La glace a un albédo d’environ 60 %, et la neige d’environ 90 %. En fondant, la banquise modifie cet albédo. La fonte des glaces a pour conséquence de découvrir l’océan, plus sombre, qui absorbe davantage les rayons du soleil, avec un albédo de seulement 5 à 10 %. L’eau se réchauffe, contribuant à réchauffer l’atmosphère et accentuant la fonte des glaces : c’est un cercle vicieux.

En 2019, 267 milliards de tonnes de glace ont fondu, avec comme conséquence une augmentation du niveau de la mer de 0,7 mm.

Le permafrost et le pergélisol menacés par le réchauffement climatique

Le permafrost est une couche de terre, de roche ou de sédiments qui a pour particularité de rester gelé en permanence au-delà de 60 degrés de latitude nord. Il recouvre aujourd’hui environ 25 % de l’hémisphère Nord.

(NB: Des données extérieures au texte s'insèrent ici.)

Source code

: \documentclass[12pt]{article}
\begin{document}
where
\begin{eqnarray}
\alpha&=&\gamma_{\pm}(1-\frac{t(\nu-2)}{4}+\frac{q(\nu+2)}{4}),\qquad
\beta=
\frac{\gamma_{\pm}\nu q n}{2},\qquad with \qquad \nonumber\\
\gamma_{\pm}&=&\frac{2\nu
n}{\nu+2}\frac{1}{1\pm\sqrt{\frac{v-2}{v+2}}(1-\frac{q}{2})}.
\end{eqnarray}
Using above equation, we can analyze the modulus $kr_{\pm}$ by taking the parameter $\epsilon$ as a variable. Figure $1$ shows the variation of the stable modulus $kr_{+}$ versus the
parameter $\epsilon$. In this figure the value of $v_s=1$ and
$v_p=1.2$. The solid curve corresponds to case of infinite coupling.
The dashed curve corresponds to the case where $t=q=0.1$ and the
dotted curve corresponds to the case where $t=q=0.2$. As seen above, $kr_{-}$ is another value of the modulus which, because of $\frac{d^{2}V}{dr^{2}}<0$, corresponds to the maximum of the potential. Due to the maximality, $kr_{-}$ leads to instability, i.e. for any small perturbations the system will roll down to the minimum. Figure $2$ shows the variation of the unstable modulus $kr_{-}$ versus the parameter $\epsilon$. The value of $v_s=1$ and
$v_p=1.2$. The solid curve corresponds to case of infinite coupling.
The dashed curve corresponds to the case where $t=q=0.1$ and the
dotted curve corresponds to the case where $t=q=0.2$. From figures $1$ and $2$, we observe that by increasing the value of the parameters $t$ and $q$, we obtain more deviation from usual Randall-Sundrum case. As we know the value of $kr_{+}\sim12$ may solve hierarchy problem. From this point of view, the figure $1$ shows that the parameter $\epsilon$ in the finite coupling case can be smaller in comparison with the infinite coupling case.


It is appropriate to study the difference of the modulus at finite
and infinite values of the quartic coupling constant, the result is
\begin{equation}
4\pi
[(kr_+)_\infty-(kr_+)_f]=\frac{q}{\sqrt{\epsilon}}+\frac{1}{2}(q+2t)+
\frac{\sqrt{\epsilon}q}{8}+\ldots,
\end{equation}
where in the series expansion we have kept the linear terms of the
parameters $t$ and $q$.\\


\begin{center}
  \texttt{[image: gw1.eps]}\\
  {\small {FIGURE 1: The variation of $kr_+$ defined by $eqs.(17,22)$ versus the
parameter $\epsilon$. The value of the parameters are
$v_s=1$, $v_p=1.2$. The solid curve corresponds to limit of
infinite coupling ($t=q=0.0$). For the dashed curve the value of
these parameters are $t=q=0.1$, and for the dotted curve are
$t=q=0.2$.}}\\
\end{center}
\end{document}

Le GIEC (Groupe d’experts intergouvernemental sur l’évolution du climat) ne prévoyait pas sa fonte avant 2090. Or le permafrost des îles arctiques du Canada a déjà commencé à fondre, avec 70 ans d’avance…

Le permafrost, réservoir de gaz à effet de serre

Le permafrost, qui contient quantité de matières organiques et végétales, est un immense réservoir de CO2. S’il fondait, il pourrait libérer une quantité de gaz à effet de serre équivalente à quatre fois, celle engendrée par les activités humaines depuis le milieu du 19e siècle !

La libération d’une telle quantité de gaz à effet de serre aurait pour conséquence d’aggraver davantage le réchauffement climatique.

Le permafrost contient également des virus et bactéries

Autre information inquiétante : le permafrost renferme également des bactéries et virus parfois disparus depuis des dizaines d’années. En fondant, ils pourraient infecter les populations avoisinantes…

Ainsi dans la péninsule de Yamal, située à 2500 km au nord-est de Moscou, plusieurs personnes ont été infectées par le virus de l’anthrax, disparu dans cette région depuis 75 ans. Le virus est vraisemblablement réapparu à cause du dégel d’un cadavre de renne infecté.

L’Institut de recherche russe d’épidémiologie affirme qu’il subsiste également dans le permafrost des traces du virus de la variole, remontant à la fin du 19e siècle. Les scientifiques ont également découvert des virus, qu’ils nomment « virus géants » datés de 30 000 ans.

Le dégel du permafrost est donc une véritable bombe à retardement, tant sur le plan climatique que sanitaire.

D’ici 2030, la glace recouvrant l’océan arctique pourrait avoir totalement disparu en été. Seule une réduction draconienne des émissions mondiales de gaz à effet de serre pourrait stabiliser la situation en Arctique.